Exercise goal ->
Go through the entries below and collect each line with the string "subsection" in it.

Data to process ->
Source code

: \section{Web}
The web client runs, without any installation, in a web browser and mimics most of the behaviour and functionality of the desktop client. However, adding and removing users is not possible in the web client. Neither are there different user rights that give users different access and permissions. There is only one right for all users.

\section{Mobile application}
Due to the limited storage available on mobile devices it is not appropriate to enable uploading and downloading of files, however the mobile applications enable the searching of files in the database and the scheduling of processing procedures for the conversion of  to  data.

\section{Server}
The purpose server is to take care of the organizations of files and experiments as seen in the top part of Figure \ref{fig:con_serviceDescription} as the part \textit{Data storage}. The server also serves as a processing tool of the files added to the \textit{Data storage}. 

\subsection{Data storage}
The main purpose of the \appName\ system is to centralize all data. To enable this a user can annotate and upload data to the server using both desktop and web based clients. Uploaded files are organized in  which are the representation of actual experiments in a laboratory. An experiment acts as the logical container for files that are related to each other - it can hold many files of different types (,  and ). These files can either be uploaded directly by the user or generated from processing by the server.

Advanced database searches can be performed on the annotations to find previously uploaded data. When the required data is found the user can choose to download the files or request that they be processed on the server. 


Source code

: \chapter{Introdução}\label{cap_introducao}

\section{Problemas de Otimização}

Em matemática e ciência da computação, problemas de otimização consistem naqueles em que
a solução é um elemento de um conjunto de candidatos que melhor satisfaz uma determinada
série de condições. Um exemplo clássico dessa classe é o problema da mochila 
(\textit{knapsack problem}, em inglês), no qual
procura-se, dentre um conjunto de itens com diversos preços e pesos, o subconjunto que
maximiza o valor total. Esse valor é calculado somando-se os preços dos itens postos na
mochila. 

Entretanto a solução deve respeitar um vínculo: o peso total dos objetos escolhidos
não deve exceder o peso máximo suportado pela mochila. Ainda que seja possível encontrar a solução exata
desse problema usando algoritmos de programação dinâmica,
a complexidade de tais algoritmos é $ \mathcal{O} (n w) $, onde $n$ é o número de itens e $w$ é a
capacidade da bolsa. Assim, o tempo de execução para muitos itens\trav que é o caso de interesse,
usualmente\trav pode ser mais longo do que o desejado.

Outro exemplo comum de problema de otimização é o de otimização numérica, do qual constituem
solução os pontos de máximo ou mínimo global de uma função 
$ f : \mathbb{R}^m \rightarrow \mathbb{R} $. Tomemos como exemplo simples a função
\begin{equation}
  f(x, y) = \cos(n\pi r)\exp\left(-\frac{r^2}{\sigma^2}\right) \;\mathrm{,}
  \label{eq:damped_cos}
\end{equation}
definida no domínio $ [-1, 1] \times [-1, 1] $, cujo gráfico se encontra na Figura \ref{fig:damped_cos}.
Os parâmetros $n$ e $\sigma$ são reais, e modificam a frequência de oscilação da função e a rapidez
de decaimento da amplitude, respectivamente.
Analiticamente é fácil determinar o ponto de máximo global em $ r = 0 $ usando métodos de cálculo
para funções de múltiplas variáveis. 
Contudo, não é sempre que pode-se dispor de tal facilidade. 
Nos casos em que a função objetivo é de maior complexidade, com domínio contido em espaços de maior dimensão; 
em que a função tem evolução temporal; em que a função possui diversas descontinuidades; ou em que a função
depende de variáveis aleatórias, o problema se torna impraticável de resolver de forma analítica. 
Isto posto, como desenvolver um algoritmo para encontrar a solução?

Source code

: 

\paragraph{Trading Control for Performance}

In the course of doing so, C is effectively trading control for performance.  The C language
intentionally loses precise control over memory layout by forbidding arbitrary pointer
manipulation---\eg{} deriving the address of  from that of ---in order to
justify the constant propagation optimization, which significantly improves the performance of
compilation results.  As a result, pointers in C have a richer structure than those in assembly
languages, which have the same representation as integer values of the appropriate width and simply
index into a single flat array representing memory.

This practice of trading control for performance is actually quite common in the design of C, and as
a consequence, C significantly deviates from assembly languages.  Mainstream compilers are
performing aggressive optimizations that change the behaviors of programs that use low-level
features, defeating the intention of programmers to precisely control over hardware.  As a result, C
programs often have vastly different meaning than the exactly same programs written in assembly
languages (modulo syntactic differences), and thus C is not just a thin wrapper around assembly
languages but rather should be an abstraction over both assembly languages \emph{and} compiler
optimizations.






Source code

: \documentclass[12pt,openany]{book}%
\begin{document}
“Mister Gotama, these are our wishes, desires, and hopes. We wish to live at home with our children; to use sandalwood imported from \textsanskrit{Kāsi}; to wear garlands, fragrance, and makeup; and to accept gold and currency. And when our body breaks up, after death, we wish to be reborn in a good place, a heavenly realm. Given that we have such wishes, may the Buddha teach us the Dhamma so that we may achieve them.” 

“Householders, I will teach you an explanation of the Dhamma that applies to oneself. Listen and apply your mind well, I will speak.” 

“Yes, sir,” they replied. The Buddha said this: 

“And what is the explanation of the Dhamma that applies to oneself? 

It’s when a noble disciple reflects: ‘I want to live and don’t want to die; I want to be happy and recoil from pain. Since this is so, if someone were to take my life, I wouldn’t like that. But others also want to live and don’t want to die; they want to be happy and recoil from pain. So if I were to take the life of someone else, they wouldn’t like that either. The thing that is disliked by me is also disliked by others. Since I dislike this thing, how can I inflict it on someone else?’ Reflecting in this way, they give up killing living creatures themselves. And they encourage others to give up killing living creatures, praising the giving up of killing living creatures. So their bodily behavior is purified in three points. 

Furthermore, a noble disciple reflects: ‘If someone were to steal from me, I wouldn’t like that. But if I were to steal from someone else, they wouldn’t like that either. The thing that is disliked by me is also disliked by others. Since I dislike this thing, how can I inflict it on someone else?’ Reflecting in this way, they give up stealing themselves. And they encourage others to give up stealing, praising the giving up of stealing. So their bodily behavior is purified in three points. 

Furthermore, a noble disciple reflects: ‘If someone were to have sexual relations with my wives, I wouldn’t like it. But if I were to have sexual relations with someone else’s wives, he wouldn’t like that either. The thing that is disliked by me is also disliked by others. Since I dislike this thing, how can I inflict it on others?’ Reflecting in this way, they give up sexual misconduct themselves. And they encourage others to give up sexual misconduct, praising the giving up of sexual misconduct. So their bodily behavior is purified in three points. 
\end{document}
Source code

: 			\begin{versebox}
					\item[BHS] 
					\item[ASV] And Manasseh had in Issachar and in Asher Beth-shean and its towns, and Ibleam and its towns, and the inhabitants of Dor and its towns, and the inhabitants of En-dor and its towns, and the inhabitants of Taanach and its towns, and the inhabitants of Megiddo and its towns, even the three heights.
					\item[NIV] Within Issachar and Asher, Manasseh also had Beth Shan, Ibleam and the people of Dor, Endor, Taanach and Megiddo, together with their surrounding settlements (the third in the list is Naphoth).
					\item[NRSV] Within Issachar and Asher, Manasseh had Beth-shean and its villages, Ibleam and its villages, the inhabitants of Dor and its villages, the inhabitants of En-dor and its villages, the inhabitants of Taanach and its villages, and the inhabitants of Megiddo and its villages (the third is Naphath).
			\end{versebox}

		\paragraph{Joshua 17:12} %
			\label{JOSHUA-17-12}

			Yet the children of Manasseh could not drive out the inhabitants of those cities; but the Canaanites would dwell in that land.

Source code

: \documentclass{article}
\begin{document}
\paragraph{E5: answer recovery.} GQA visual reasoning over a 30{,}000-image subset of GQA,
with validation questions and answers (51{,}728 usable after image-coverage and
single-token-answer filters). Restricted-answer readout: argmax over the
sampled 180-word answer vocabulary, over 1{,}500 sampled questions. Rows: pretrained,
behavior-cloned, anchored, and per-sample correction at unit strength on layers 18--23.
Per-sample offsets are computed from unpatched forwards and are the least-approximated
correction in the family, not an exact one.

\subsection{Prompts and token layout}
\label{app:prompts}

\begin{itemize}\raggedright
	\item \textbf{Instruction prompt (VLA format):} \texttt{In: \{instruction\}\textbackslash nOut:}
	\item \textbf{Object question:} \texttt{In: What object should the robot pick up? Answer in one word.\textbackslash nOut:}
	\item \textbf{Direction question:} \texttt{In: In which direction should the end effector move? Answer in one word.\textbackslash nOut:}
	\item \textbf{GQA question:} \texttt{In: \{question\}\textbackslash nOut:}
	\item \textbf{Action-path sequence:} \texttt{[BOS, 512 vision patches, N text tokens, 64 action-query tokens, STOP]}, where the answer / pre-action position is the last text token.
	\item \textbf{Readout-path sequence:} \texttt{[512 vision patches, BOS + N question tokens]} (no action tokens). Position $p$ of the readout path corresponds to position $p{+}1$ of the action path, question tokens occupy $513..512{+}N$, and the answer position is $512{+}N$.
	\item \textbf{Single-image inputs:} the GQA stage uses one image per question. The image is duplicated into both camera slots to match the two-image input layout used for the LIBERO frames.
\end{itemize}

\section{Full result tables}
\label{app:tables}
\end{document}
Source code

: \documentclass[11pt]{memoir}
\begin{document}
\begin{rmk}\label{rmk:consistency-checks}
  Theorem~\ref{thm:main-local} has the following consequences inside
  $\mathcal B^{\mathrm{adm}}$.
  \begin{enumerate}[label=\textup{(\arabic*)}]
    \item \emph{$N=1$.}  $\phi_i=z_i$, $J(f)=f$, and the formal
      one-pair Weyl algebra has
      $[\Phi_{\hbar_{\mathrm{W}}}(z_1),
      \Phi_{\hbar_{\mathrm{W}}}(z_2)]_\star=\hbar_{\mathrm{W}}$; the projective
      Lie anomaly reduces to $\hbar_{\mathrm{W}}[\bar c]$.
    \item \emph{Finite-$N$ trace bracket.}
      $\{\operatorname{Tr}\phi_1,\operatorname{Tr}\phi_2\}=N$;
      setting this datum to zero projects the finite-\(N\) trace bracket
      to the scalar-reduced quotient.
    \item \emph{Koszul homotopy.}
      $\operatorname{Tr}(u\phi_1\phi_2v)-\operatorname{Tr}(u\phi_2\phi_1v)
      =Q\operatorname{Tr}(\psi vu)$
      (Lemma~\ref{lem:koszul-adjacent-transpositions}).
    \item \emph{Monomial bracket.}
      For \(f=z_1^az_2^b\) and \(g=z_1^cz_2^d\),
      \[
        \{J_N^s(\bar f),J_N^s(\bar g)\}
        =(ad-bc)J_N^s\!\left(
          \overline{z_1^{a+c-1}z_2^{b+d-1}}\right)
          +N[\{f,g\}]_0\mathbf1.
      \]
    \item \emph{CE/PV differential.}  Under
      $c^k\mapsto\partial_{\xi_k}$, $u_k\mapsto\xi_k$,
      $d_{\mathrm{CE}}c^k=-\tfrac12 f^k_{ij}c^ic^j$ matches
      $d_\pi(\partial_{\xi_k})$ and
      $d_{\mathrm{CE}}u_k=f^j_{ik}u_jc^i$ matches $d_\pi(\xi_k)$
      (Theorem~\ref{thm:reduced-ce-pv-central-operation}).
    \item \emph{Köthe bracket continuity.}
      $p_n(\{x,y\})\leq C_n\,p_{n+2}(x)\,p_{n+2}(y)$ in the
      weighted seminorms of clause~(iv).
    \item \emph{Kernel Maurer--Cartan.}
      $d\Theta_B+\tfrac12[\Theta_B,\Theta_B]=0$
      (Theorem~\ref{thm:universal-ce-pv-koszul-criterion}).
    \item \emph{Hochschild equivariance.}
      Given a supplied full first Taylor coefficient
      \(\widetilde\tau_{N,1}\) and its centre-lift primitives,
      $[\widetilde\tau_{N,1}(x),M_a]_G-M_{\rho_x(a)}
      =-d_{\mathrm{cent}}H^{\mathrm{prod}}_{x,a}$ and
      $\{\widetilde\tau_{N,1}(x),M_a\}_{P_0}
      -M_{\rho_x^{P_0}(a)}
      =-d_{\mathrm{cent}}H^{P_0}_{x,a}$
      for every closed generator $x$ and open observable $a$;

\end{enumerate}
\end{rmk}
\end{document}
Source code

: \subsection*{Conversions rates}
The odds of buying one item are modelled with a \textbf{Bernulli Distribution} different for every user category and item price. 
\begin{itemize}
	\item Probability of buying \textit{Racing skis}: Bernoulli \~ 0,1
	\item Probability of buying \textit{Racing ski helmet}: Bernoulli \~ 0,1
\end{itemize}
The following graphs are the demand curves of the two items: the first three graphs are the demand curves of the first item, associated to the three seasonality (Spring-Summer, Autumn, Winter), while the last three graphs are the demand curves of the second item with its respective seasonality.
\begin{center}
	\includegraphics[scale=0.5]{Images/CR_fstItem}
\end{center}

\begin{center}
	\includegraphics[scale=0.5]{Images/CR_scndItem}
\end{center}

Answer to this exercise ->
\subsection{Data storage}
\subsection{Prompts and token layout}
: \subsection*{Conversions rates}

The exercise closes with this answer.